[Working data]
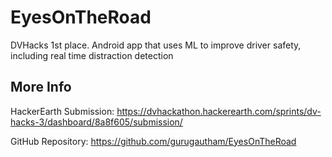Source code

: # EyesOnTheRoad
DVHacks 1st place. Android app that uses ML to improve driver safety, including real time distraction detection

## More Info
HackerEarth Submission: https://dvhackathon.hackerearth.com/sprints/dv-hacks-3/dashboard/8a8f605/submission/

GitHub Repository: https://github.com/gurugautham/EyesOnTheRoad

[Task]
Check each line of the data above for the word "https" and copy the ones where it is found.

[Task solution]
HackerEarth Submission: https://dvhackathon.hackerearth.com/sprints/dv-hacks-3/dashboard/8a8f605/submission/
GitHub Repository: https://github.com/gurugautham/EyesOnTheRoad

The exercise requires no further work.